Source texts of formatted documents
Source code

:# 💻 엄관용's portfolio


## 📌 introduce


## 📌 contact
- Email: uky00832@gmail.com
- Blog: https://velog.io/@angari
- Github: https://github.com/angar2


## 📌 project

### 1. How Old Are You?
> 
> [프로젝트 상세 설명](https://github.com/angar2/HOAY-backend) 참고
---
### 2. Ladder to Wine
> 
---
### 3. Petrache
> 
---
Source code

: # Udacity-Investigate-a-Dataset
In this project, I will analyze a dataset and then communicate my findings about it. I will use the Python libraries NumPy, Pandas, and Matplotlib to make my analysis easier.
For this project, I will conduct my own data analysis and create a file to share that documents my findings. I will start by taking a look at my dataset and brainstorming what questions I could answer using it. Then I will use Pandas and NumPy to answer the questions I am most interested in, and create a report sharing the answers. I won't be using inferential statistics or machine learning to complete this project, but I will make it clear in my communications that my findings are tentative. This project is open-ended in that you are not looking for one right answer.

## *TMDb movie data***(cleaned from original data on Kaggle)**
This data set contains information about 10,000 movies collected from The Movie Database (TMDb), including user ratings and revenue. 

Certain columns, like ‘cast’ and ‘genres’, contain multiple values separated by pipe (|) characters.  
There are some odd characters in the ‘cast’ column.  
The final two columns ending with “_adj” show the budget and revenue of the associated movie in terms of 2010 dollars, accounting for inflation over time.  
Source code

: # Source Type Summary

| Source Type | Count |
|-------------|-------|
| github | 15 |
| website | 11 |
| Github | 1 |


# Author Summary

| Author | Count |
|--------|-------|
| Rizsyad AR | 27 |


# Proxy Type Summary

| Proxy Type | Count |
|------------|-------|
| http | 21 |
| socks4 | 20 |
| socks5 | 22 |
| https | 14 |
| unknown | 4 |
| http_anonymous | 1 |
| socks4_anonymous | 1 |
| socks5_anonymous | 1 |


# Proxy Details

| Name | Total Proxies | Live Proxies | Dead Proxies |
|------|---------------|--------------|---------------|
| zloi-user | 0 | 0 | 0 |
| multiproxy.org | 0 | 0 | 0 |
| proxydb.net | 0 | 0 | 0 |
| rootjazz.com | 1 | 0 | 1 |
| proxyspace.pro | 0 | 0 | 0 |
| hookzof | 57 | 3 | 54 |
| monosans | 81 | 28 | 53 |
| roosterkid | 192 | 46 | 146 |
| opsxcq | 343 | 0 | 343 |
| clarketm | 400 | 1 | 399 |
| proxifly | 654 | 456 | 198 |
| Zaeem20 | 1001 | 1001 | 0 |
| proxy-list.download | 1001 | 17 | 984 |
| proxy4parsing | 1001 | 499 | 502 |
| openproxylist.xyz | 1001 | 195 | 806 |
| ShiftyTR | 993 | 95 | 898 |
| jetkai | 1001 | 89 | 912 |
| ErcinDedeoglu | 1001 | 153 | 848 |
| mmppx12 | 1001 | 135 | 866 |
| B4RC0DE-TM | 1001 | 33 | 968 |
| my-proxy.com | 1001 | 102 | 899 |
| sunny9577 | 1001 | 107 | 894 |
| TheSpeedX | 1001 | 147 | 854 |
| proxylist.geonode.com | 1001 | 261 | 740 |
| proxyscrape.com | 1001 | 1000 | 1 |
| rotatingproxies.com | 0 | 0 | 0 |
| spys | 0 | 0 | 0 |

...

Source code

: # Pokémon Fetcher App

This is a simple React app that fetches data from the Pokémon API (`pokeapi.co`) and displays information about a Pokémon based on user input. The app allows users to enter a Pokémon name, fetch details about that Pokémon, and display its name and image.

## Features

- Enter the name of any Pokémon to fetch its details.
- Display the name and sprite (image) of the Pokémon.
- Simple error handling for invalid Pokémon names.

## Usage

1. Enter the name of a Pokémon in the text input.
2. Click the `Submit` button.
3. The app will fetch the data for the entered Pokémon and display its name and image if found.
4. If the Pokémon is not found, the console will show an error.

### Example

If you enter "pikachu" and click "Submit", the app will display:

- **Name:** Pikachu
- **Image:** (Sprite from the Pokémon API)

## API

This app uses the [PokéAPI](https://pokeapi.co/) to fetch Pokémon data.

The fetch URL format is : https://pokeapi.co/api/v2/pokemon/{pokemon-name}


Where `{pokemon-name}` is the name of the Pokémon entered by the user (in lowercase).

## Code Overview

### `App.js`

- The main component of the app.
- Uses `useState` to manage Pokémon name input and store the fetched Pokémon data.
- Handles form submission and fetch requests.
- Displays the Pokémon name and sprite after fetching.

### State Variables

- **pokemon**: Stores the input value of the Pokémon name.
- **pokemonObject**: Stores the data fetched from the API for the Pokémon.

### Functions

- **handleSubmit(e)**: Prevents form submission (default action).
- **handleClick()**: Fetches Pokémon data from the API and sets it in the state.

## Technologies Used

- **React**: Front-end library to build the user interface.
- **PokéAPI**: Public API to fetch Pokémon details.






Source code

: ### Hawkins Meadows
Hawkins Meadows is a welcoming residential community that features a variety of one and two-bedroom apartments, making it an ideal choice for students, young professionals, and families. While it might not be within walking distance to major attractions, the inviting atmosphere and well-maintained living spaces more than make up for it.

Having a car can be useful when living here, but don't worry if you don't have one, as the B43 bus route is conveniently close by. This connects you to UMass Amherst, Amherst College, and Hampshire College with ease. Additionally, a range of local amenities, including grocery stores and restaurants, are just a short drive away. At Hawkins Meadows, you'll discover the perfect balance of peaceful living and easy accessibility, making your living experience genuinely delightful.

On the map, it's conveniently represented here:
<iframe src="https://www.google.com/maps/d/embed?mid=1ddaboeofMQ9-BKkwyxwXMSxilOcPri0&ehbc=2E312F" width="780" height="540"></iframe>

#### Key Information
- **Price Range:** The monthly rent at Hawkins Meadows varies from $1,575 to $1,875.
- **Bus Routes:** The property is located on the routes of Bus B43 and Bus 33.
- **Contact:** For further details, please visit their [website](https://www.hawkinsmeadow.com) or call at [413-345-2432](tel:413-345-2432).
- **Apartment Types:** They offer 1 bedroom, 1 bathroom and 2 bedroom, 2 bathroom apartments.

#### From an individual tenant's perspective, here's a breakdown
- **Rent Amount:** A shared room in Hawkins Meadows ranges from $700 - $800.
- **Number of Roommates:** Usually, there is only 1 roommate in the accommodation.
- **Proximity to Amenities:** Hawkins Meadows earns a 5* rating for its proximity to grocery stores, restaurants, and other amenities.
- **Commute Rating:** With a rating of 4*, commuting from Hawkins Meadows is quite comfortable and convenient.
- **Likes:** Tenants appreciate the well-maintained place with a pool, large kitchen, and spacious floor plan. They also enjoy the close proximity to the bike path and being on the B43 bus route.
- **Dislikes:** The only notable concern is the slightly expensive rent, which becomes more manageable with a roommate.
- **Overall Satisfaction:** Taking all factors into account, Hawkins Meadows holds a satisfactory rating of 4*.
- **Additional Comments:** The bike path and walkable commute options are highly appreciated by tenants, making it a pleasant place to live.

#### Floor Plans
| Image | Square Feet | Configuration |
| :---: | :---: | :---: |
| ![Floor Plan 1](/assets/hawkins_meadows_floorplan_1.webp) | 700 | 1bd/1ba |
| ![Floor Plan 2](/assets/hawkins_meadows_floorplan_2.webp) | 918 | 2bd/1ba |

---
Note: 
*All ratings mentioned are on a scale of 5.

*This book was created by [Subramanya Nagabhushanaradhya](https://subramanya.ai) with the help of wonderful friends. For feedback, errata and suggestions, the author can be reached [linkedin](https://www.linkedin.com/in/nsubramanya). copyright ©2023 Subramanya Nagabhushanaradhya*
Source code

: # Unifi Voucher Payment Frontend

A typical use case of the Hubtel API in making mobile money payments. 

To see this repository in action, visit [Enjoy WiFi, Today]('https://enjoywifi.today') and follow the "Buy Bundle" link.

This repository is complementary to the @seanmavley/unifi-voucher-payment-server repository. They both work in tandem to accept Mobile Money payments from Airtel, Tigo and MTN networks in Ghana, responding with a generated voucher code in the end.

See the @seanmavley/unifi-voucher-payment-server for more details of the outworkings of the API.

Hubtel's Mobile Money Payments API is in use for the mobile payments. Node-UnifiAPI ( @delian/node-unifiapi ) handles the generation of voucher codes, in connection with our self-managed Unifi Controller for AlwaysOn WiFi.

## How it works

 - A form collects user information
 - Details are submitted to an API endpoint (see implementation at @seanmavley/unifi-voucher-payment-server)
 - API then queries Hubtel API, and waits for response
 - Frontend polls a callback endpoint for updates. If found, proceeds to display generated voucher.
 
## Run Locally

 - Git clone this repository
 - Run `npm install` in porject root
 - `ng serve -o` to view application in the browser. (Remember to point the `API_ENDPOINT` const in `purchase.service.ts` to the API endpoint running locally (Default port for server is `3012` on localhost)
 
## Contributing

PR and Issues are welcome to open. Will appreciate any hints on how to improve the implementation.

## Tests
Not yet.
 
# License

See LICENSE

...

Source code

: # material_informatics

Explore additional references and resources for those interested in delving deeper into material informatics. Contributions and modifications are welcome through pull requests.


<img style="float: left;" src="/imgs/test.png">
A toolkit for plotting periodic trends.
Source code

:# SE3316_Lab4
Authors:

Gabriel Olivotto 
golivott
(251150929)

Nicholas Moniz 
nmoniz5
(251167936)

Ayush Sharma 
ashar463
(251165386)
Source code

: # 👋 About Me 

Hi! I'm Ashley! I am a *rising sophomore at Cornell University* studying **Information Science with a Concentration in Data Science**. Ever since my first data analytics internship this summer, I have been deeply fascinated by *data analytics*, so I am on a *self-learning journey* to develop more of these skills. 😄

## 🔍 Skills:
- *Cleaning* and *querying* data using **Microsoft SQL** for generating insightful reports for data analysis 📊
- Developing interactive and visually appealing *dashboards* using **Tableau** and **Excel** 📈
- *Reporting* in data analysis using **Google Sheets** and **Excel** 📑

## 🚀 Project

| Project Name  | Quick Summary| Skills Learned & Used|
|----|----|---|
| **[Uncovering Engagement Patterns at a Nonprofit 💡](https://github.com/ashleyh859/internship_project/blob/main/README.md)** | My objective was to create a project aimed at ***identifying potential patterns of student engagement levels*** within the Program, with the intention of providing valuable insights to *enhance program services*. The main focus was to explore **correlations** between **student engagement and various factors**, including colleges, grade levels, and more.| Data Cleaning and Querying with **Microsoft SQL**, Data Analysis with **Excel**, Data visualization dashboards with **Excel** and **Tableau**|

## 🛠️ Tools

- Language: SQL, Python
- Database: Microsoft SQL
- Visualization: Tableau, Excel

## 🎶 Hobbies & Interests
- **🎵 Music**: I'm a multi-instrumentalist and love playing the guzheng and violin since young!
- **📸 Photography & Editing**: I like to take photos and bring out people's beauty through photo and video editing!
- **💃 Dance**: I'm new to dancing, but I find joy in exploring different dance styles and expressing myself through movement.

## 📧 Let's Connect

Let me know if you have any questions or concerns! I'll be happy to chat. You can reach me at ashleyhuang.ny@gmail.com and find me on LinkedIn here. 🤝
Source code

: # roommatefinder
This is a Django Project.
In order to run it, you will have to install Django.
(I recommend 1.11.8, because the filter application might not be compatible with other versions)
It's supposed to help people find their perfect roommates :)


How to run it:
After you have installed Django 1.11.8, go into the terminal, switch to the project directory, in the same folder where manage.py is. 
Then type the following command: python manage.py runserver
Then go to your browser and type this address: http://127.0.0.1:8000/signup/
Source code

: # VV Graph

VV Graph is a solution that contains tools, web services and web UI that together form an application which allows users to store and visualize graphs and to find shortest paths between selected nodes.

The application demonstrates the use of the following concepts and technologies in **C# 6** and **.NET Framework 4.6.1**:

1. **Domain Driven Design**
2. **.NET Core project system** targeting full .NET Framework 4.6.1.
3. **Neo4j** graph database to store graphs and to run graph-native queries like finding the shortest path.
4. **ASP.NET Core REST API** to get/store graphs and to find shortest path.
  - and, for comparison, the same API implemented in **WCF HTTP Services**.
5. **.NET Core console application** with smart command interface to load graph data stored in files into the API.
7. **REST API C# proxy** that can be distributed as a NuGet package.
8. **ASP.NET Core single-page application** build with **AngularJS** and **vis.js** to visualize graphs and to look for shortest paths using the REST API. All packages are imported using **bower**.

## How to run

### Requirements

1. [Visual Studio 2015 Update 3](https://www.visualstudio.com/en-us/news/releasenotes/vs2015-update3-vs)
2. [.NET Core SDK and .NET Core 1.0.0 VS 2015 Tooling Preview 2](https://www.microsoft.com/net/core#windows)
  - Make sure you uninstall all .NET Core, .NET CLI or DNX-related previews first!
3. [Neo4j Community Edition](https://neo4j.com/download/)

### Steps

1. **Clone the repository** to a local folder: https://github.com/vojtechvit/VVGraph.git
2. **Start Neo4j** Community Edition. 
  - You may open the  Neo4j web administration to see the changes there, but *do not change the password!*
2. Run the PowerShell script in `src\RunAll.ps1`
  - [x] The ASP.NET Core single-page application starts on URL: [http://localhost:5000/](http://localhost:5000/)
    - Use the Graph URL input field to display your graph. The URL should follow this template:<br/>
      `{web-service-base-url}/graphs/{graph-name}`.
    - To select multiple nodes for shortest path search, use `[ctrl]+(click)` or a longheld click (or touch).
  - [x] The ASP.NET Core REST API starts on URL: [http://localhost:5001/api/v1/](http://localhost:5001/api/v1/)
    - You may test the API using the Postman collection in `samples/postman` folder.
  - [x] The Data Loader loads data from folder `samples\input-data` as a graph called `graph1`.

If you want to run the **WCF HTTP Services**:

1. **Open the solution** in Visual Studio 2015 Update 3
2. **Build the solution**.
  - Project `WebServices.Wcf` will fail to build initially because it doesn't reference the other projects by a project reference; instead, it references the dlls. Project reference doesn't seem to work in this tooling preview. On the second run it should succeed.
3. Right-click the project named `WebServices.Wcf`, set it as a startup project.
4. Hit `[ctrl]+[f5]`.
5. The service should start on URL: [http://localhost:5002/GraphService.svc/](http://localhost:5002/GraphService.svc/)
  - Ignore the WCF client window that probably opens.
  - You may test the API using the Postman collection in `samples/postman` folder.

* **ACTION ITEM**
From the line holding "## Technologies Used" to the line holding "Hawkins Meadows is a", inclusive, restate each line above exactly as written.

* **RESULT OF THIS EXERCISE**
## Technologies Used

- **React**: Front-end library to build the user interface.
- **PokéAPI**: Public API to fetch Pokémon details.






Source code

: ### Hawkins Meadows
Hawkins Meadows is a welcoming residential community that features a variety of one and two-bedroom apartments, making it an ideal choice for students, young professionals, and families. While it might not be within walking distance to major attractions, the inviting atmosphere and well-maintained living spaces more than make up for it.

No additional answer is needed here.